One of the operators of the Connaught Income Fund Series 1 has been ordered to compensate investors after avoiding a £10m fine for its part in the fund's demise. 

The Financial Conduct Authority confirmed on Friday it had told Blue Gate Capital to pay £203,007 in restitution to investors who lost money when the Connaught fund collapsed in 2012. 

The Connaught fund was an unregulated collective investment scheme run by Capita Financial Managers and, from 2009, Blue Gate Capital, providing short term bridging finance to commercial operators in the UK property market.

The fund went into liquidation in December 2012, with investors losing £118m in the process.

But the City watchdog spared Blue Gate Capital a £10m penalty for its failings because the company had "established it was in serious financial hardship".

It comes less than 24 hours after an independent investigation into the FCA's own handling of the Connaught collapse warned its regulation had not been of the fund was "not appropriate or effective". 

The long-awaited report found the City watchdog could have done more to protect investors, in a theme echoed in a similar investigation into the regulator's handling of the London Capital & Finance fallout.

Raj Parker, who led the investigation, did however credit the FCA for its part in recouping investor funds following the collapse. 

The £203,007 paid by Blue Gate capital reflects profits earned by the company as operator of the Connaught fund and is set to be distributed to investors by the FCA. 

The FCA found the operator had failed to carry out adequate due diligence on the fund prior to taking it on and neglected to investigate potentially serious issues of which it was aware. 

According to the regulator Blue Gate Capital also failed to communicate with investors in a way which was "clear, fair and not misleading".

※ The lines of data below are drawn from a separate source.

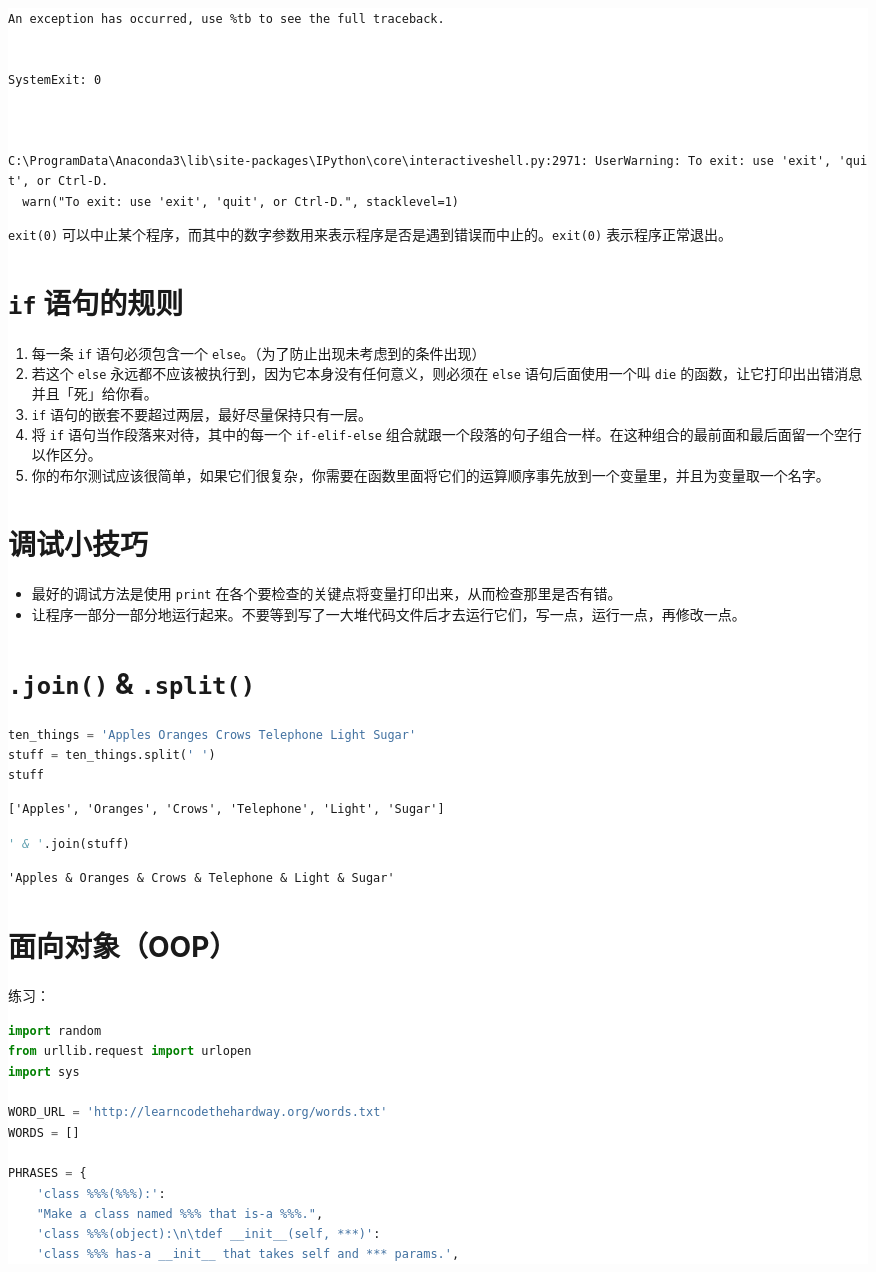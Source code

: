 
    An exception has occurred, use %tb to see the full traceback.
    

    SystemExit: 0
    


    C:\ProgramData\Anaconda3\lib\site-packages\IPython\core\interactiveshell.py:2971: UserWarning: To exit: use 'exit', 'quit', or Ctrl-D.
      warn("To exit: use 'exit', 'quit', or Ctrl-D.", stacklevel=1)
    

`exit(0)` 可以中止某个程序，而其中的数字参数用来表示程序是否是遇到错误而中止的。`exit(0)` 表示程序正常退出。

# `if` 语句的规则

1. 每一条 `if` 语句必须包含一个 `else`。（为了防止出现未考虑到的条件出现）
2. 若这个 `else` 永远都不应该被执行到，因为它本身没有任何意义，则必须在 `else` 语句后面使用一个叫 `die` 的函数，让它打印出出错消息并且「死」给你看。
3. `if` 语句的嵌套不要超过两层，最好尽量保持只有一层。
4. 将 `if` 语句当作段落来对待，其中的每一个 `if-elif-else` 组合就跟一个段落的句子组合一样。在这种组合的最前面和最后面留一个空行以作区分。
5. 你的布尔测试应该很简单，如果它们很复杂，你需要在函数里面将它们的运算顺序事先放到一个变量里，并且为变量取一个名字。

# 调试小技巧

- 最好的调试方法是使用 `print` 在各个要检查的关键点将变量打印出来，从而检查那里是否有错。
- 让程序一部分一部分地运行起来。不要等到写了一大堆代码文件后才去运行它们，写一点，运行一点，再修改一点。

# `.join()` & `.split()`


```python
ten_things = 'Apples Oranges Crows Telephone Light Sugar'
stuff = ten_things.split(' ')
stuff
```




    ['Apples', 'Oranges', 'Crows', 'Telephone', 'Light', 'Sugar']




```python
' & '.join(stuff)
```




    'Apples & Oranges & Crows & Telephone & Light & Sugar'



# 面向对象（OOP）

练习：
```py
import random
from urllib.request import urlopen
import sys

WORD_URL = 'http://learncodethehardway.org/words.txt'
WORDS = []

PHRASES = {
    'class %%%(%%%):':
    "Make a class named %%% that is-a %%%.",
    'class %%%(object):\n\tdef __init__(self, ***)':
    'class %%% has-a __init__ that takes self and *** params.',
```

The City watchdog said: "Blue Gate and the FCA reached full agreement on all facts and issues of liability and penalty but Blue Gate did not agree the issue of whether it should pay restitution, choosing instead to make use of the FCA’s partly contested case process."

Mark Steward, executive director of enforcement and market oversight at the FCA, said "significant and serious deficiencies" existed in the fund at the time Blue Gate Capital became operator which left investors "exposed and unprotected".  

He added: "In total, the FCA’s actions in response to the failure of the fund, have led to investors receiving back, in net terms, the value of their investment in the fund."

Capita Financial Managers

In 2017 the FCA also publicly censured Capita Financial Managers, the operator of the Connaught fund prior to Blue Gate Capital taking over, and ordered it to pay as much as £66m to investors. 

But, as with Blue Gate Capital, the operator avoided a multi-million pound fine after the regulator agreed it would no have been able to make the restitution payment if a financial penalty was imposed. 

Capita Financial Managers has so far paid out more than £58m since the censure.